This afternoon I told my husband I was making a tuna fish sandwich for lunch and asked if he’d like one. He accepted the offer and asked if I’d like him to make tuna melts which, of course, I accepted! So, off to the kitchen we went.
I diced up some onion and celery and mixed it with the tuna. He jokingly chided that I not be chintzy with the mayonnaise — this is because he typically overdoes the mayo, too much even for his liking.
He asked me what type of cheese I wanted and worked his magic with just the right amount of butter to make delicious tuna melts.
Why do I share this story? Because it’s a great analogy for collaboration. Let’s unpack it.
First, because I wanted lunch, I came up with the idea for tuna sandwiches. Tony will readily admit to you that, without my prompting, he probably wouldn’t have even had lunch. So, you could translate this to say that I identified a need and offered a potential solution.
Next, Tony improved upon my initial idea by proposing tuna melts. Effectively, he assessed the original proposal and suggested a modification.
Once we’d negotiated the outcome — tuna melt it is — we then set about executing our individual roles and responsibilities. I prepped; he cooked. We each recognized each other’s strengths — my minimization of mayonnaise, his maximization of butter. We also trusted each other to complete our respective responsibilities. In other words, he didn’t stand over me and critique my chopping of the vegetables and I didn’t monitor how long he’d cooked each side of the sandwich.
Even when I’d opened the fridge to get our drinks and saw the pickles (goodness knows we both love pickles on tuna), we chose not to let that omission mar the outcome.
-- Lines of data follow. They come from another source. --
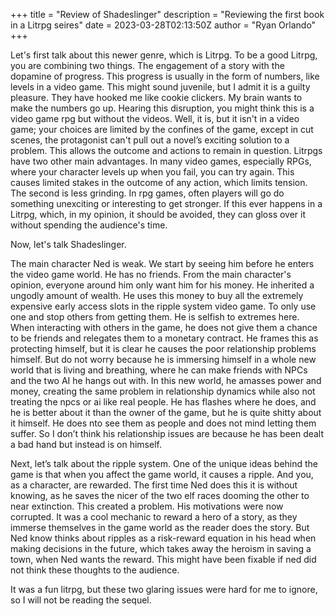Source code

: +++
title = "Review of Shadeslinger"
description = "Reviewing the first book in a Litrpg seires"
date = 2023-03-28T02:13:50Z
author = "Ryan Orlando"
+++

Let's first talk about this newer genre, which is Litrpg. To be a good Litrpg, you are combining two things. The engagement of a story with the dopamine of progress. This progress is usually in the form of numbers, like levels in a video game. This might sound juvenile, but I admit it is a guilty pleasure. They have hooked me like cookie clickers. My brain wants to make the numbers go up. Hearing this disruption, you might think this is a video game rpg but without the videos.
Well, it is, but it isn't in a video game; your choices are limited by the confines of the game, except in cut scenes, the protagonist can't pull out a novel’s exciting solution to a problem. This allows the outcome and actions to remain in question. Litrpgs have two other main advantages. In many video games, especially RPGs, where your character levels up when you fail, you can try again. This causes limited stakes in the outcome of any action, which limits tension. The second is less grinding. In rpg games, often players will go do something unexciting or interesting to get stronger. If this ever happens in a Litrpg, which, in my opinion, it should be avoided, they can gloss over it without spending the audience's time.

Now, let's talk Shadeslinger.

The main character Ned is weak. We start by seeing him before he enters the video game world. He has no friends. From the main character's opinion, everyone around him only want him for his money. He inherited a ungodly amount of wealth. He uses this money to buy all the extremely expensive early access slots in the ripple system video game. To only use one and stop others from getting them. He is selfish to extremes here. When interacting with others in the game, he does not give them a chance to be friends and relegates them to a monetary contract. He frames this as protecting himself, but it is clear he causes the poor relationship problems himself. But do not worry because he is immersing himself in a whole new world that is living and breathing, where he can make friends with NPCs and the two AI he hangs out with. In this new world, he amasses power and money, creating the same problem in relationship dynamics while also not treating the npcs or ai like real people. He has flashes where he does, and he is better about it than the owner of the game, but he is quite shitty about it himself. He does nto see them as people and does not mind letting them suffer. So I don’t think his relationship issues are because he has been dealt a bad hand but instead is on himself.

Next, let’s talk about the ripple system. One of the unique ideas behind the game is that when you affect the game world, it causes a ripple. And you, as a character, are rewarded. The first time Ned does this it is without knowing, as he saves the nicer of the two elf races dooming the other to near extinction. This created a problem. His motivations were now corrupted. It was a cool mechanic to reward a hero of a story, as they immerse themselves in the game world as the reader does the story. But Ned know thinks about ripples as a risk-reward equation in his head when making decisions in the future, which takes away the heroism in saving a town, when Ned wants the reward. This might have been fixable if ned did not think these thoughts to the audience.

It was a fun litrpg, but these two glaring issues were hard for me to ignore, so I will not be reading the sequel.
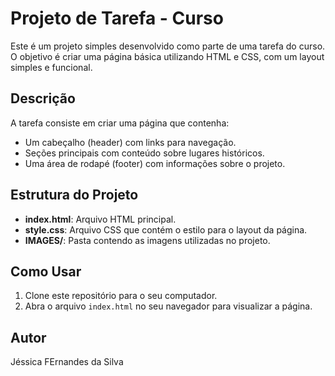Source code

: # Projeto de Tarefa - Curso

Este é um projeto simples desenvolvido como parte de uma tarefa do curso. O objetivo é criar uma página básica utilizando HTML e CSS, com um layout simples e funcional.

## Descrição

A tarefa consiste em criar uma página que contenha:
- Um cabeçalho (header) com links para navegação.
- Seções principais com conteúdo sobre lugares históricos.
- Uma área de rodapé (footer) com informações sobre o projeto.

## Estrutura do Projeto

- **index.html**: Arquivo HTML principal.
- **style.css**: Arquivo CSS que contém o estilo para o layout da página.
- **IMAGES/**: Pasta contendo as imagens utilizadas no projeto.

## Como Usar

1. Clone este repositório para o seu computador.
2. Abra o arquivo `index.html` no seu navegador para visualizar a página.



## Autor
Jéssica FErnandes da Silva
We found a way to adapt by just serving them on the side.
What are some of the attributes that made this collaboration so seamless?
Time — Tony and I have been together for quite some time and, through that, know each other’s preferences.
Trust — We have come to understand what to expect from each other, making it easy to relinquish control.
Talent — We are aware of how our strengths complement one another.
Teachable — We are open to, and see the value in, learning from each other’s perspective and from the experience itself.